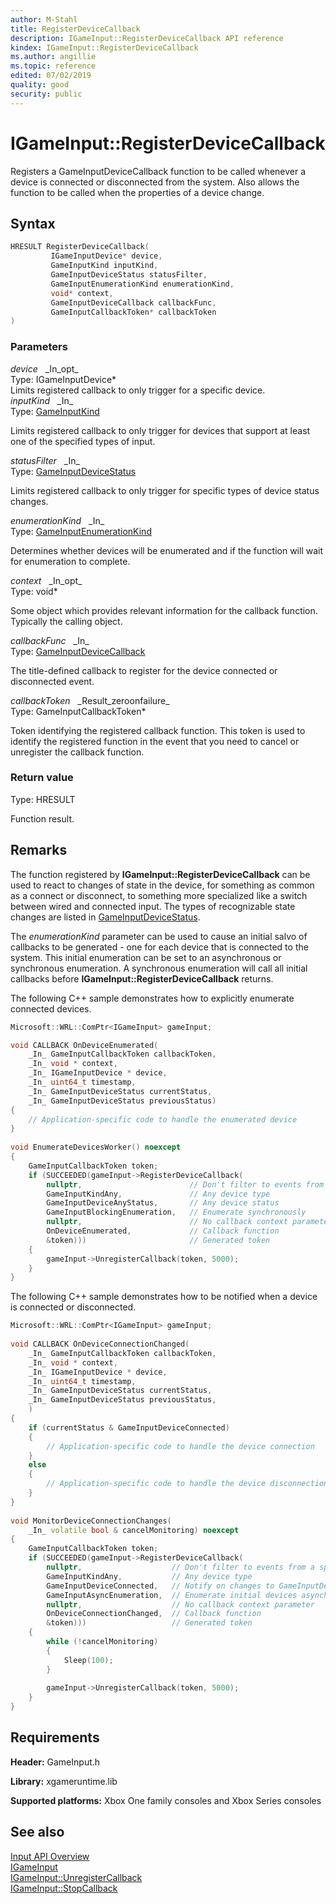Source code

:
 ```yaml
---
author: M-Stahl
title: RegisterDeviceCallback
description: IGameInput::RegisterDeviceCallback API reference
kindex: IGameInput::RegisterDeviceCallback
ms.author: angillie
ms.topic: reference
edited: 07/02/2019
quality: good
security: public
---
```


# IGameInput::RegisterDeviceCallback  

Registers a GameInputDeviceCallback function to be called whenever a device is connected or disconnected from the system. Also allows the function to be called when the properties of a device change.  

## Syntax  
  
```cpp
HRESULT RegisterDeviceCallback(  
         IGameInputDevice* device,  
         GameInputKind inputKind,  
         GameInputDeviceStatus statusFilter,  
         GameInputEnumerationKind enumerationKind,  
         void* context,  
         GameInputDeviceCallback callbackFunc,  
         GameInputCallbackToken* callbackToken  
)  
```  
  
### Parameters  
  
*device* &nbsp;&nbsp;\_In\_opt\_  
Type: IGameInputDevice*  
Limits registered callback to only trigger for a specific device.    
*inputKind* &nbsp;&nbsp;\_In\_  
Type: [GameInputKind](../../../enums/gameinputkind.md)  

  
Limits registered callback to only trigger for devices that support at least one of the specified types of input.


*statusFilter* &nbsp;&nbsp;\_In\_  
Type: [GameInputDeviceStatus](../../../enums/gameinputdevicestatus.md)  

  
Limits registered callback to only trigger for specific types of device status changes.  


*enumerationKind* &nbsp;&nbsp;\_In\_  
Type: [GameInputEnumerationKind](../../../enums/gameinputenumerationkind.md)  
  
Determines whether devices will be enumerated and if the function will wait for enumeration to complete.  


*context* &nbsp;&nbsp;\_In\_opt\_  
Type: void*  

  
Some object which provides relevant information for the callback function. Typically the calling object.  


*callbackFunc* &nbsp;&nbsp;\_In\_  
Type: [GameInputDeviceCallback](../../../functions/gameinputdevicecallback.md)

  
The title-defined callback to register for the device connected or disconnected event.  


*callbackToken* &nbsp;&nbsp;\_Result\_zeroonfailure\_  
Type: GameInputCallbackToken*  

Token identifying the registered callback function. This token is used to identify the registered function in the event that you need to cancel or unregister the callback function.  

### Return value  
Type: HRESULT
  
Function result.  
  

## Remarks  

The function registered by **IGameInput::RegisterDeviceCallback** can be used to react to changes of state in the device, for something as common as a connect or disconnect, to something more specialized like a switch between wired and connected input.
The types of recognizable state changes are listed in [GameInputDeviceStatus](../../../enums/gameinputdevicestatus.md).  

The *enumerationKind* parameter can be used to cause an initial salvo of callbacks to be generated - one for each device that is connected to the system. This initial enumeration can be set to an asynchronous or synchronous enumeration. A synchronous enumeration will call all initial callbacks before **IGameInput::RegisterDeviceCallback** returns.
  
The following C++ sample demonstrates how to explicitly enumerate connected devices.  

```cpp
Microsoft::WRL::ComPtr<IGameInput> gameInput; 

void CALLBACK OnDeviceEnumerated( 
    _In_ GameInputCallbackToken callbackToken, 
    _In_ void * context, 
    _In_ IGameInputDevice * device,
    _In_ uint64_t timestamp, 
    _In_ GameInputDeviceStatus currentStatus, 
    _In_ GameInputDeviceStatus previousStatus) 
{ 
    // Application-specific code to handle the enumerated device 
} 
 
void EnumerateDevicesWorker() noexcept 
{ 
    GameInputCallbackToken token; 
    if (SUCCEEDED(gameInput->RegisterDeviceCallback( 
        nullptr,                        // Don't filter to events from a specific device 
        GameInputKindAny,               // Any device type 
        GameInputDeviceAnyStatus,       // Any device status 
        GameInputBlockingEnumeration,   // Enumerate synchronously 
        nullptr,                        // No callback context parameter 
        OnDeviceEnumerated,             // Callback function 
        &token)))                       // Generated token 
    { 
        gameInput->UnregisterCallback(token, 5000); 
    }
} 
```
  
The following C++ sample demonstrates how to be notified when a device is connected or disconnected.  
  
```cpp
Microsoft::WRL::ComPtr<IGameInput> gameInput; 
 
void CALLBACK OnDeviceConnectionChanged( 
    _In_ GameInputCallbackToken callbackToken, 
    _In_ void * context, 
    _In_ IGameInputDevice * device, 
    _In_ uint64_t timestamp, 
    _In_ GameInputDeviceStatus currentStatus, 
    _In_ GameInputDeviceStatus previousStatus, 
    ) 
{ 
    if (currentStatus & GameInputDeviceConnected)
    {
        // Application-specific code to handle the device connection 
    }
    else
    {
        // Application-specific code to handle the device disconnection 
    }
} 
 
void MonitorDeviceConnectionChanges( 
    _In_ volatile bool & cancelMonitoring) noexcept 
{ 
    GameInputCallbackToken token; 
    if (SUCCEEDED(gameInput->RegisterDeviceCallback( 
        nullptr,                    // Don't filter to events from a specific device 
        GameInputKindAny,           // Any device type 
        GameInputDeviceConnected,   // Notify on changes to GameInputDeviceConnected status 
        GameInputAsyncEnumeration,  // Enumerate initial devices asynchronously
        nullptr,                    // No callback context parameter 
        OnDeviceConnectionChanged,  // Callback function 
        &token)))                   // Generated token 
    { 
        while (!cancelMonitoring) 
        { 
            Sleep(100); 
        } 
 
        gameInput->UnregisterCallback(token, 5000); 
    } 
} 
```

## Requirements  
  
**Header:** GameInput.h
  
**Library:** xgameruntime.lib
  
**Supported platforms:** Xbox One family consoles and Xbox Series consoles  
  
## See also  

[Input API Overview](../../../../../../input/overviews/input-overview.md)  
[IGameInput](../igameinput.md)  
[IGameInput::UnregisterCallback](igameinput_unregistercallback.md)  
[IGameInput::StopCallback](igameinput_stopcallback.md)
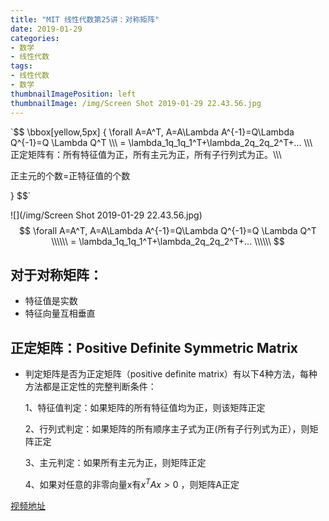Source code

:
 ```yaml
---
title: "MIT 线性代数第25讲：对称矩阵"
date: 2019-01-29
categories:
- 数学
- 线性代数
tags:
- 线性代数
- 数学
thumbnailImagePosition: left
thumbnailImage: /img/Screen Shot 2019-01-29 22.43.56.jpg
---
```


`$$ \bbox[yellow,5px]
{
\forall A=A^T, A=A\Lambda A^{-1}=Q\Lambda Q^{-1}=Q \Lambda Q^T \\\\\\
 = \lambda_1q_1q_1^T+\lambda_2q_2q_2^T+... \\\\\\\
正定矩阵有：所有特征值为正，所有主元为正，所有子行列式为正。\\\\\\

正主元的个数=正特征值的个数

}
$$`
<!--more-->

![](/img/Screen Shot 2019-01-29 22.43.56.jpg)
$$
\forall A=A^T, A=A\Lambda A^{-1}=Q\Lambda Q^{-1}=Q \Lambda Q^T \\\\\\
 = \lambda_1q_1q_1^T+\lambda_2q_2q_2^T+... \\\\\\
$$
## 对于对称矩阵：

- 特征值是实数
- 特征向量互相垂直



## 正定矩阵：Positive Definite Symmetric Matrix 

- 判定矩阵是否为正定矩阵（positive definite matrix）有以下4种方法，每种方法都是正定性的完整判断条件：

  1、特征值判定：如果矩阵的所有特征值均为正，则该矩阵正定

  2、行列式判定：如果矩阵的所有顺序主子式为正(所有子行列式为正），则矩阵正定

  3、主元判定：如果所有主元为正，则矩阵正定

  4、如果对任意的非零向量x有$x^TAx>0$ ，则矩阵A正定

[视频地址](https://www.youtube.com/watch?v=umt6BB1nJ4w)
**********
Exactly reproduce the lines that run from the first line of the listing above to the line containing "Registers a GameInputDeviceCallback", including both; omit the pictures.

### Written response
Source code

:
 ```yaml
---
author: M-Stahl
title: RegisterDeviceCallback
description: IGameInput::RegisterDeviceCallback API reference
kindex: IGameInput::RegisterDeviceCallback
ms.author: angillie
ms.topic: reference
edited: 07/02/2019
quality: good
security: public
---
```


# IGameInput::RegisterDeviceCallback  

Registers a GameInputDeviceCallback function to be called whenever a device is connected or disconnected from the system. Also allows the function to be called when the properties of a device change.  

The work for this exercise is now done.